The site specific installation, Boys Will Be (2015), was produced for the Industry of the Ordinary Project Space in Chicago, IL. The work, a wall drawing made using toy army men and hot glue, was part of a larger show, Boys Will Be Boys, juxtaposing celebratory conspicuous consumption and the reality of spikes in domestic violence around the holidays. Composed of multiples of a ubiquitous childhood toy, the work examines the role of play in socializing youth and asks the audience whether a tendency toward violence is innate or culturally grounded.
Hung across from a larger-than-life gun made out of discarded Christmas trees in the Mana Chicago gallery space and shown at the very beginning of January 2015, the work was also made at a celebratory time of year, full of promise for the future and reflections on the past.

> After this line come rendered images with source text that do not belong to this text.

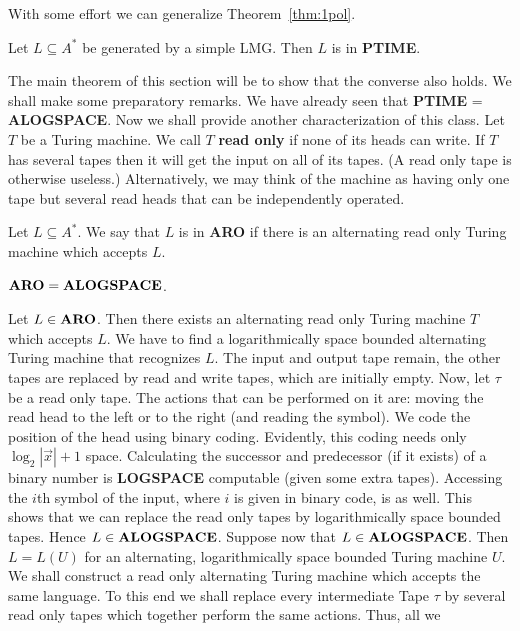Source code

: With some effort we can generalize Theorem~\ref{thm:1pol}.
\begin{thm}
\label{thm:npol}
Let $L \subseteq A^{\ast}$ be generated by a simple LMG.
Then $L$ is in \textbf{PTIME}.
\end{thm}
The main theorem of this section will be to show that the
converse also holds. We shall make some preparatory remarks.
We have already seen that {\bf PTIME} = {\bf ALOGSPACE}. Now 
we shall provide another characterization of this class. Let $T$ 
be a Turing machine. We call $T$ {\bf read only} if none of 
its heads can write. If 
$T$ has several tapes then it will get the input on all of its 
tapes. (A read only tape is otherwise useless.) Alternatively, 
we may think of the machine as having only one tape but several read
heads that can be independently operated.
\begin{defn}
Let $L \subseteq A^{\ast}$. We say that $L$ is in \textbf{ARO}
if there is an alternating read only Turing machine
which accepts $L$.
\end{defn}
\begin{thm}
$\mbox{\textbf{ARO}} = \mbox{\textbf{ALOGSPACE}}$.
\end{thm}
\proofbeg
Let $L \in \mbox{\bf ARO}$. Then there exists an alternating read
only Turing machine $T$ which accepts $L$. We have to find a
logarithmically space bounded alternating Turing machine that
recognizes $L$. The input and output tape remain, the other
tapes are replaced by read and write tapes, which are initially
empty. Now, let $\tau$ be a read only tape. The actions that
can be performed on it are: moving the read head to the left
or to the right (and reading the symbol). We code the position
of the head using binary coding. Evidently, this coding needs only
$\log_2 |\vec{x}| + 1$ space. Calculating the successor and
predecessor (if it exists) of a binary number is {\bf LOGSPACE}
computable (given some extra tapes). Accessing the $i$th symbol
of the input, where $i$ is given in binary code, is as well.
This shows that we can replace the read only tapes by 
logarithmically space bounded tapes. Hence $L \in 
\mbox{\bf ALOGSPACE}$. Suppose now that $L \in \mbox{\bf ALOGSPACE}$. 
Then $L = L(U)$ for an alternating, logarithmically space bounded 
Turing machine $U$. We shall construct a read only alternating 
Turing machine which accepts the same language. To this end we 
shall replace every intermediate Tape $\tau$ by several read 
only tapes which together perform the same actions. Thus, all we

The guns in and around the piece reference the celebratory New Year’s gunfire that the Chicago Police routinely warn against AND the guns used to kill Eric Garner, Michael Brown, and Tamir Rice in the previous year. Rather than offering a clear vision of how male children act or misbehave, I ask whether we, as a society, desire a culture of peace?
Documentation of the work was featured in The Spring 2015 Vol. 2 Issue 3 of SLAG Mag, published by the Old Furnace, an artist residency in Harrisonburg, VA focusing on social justice.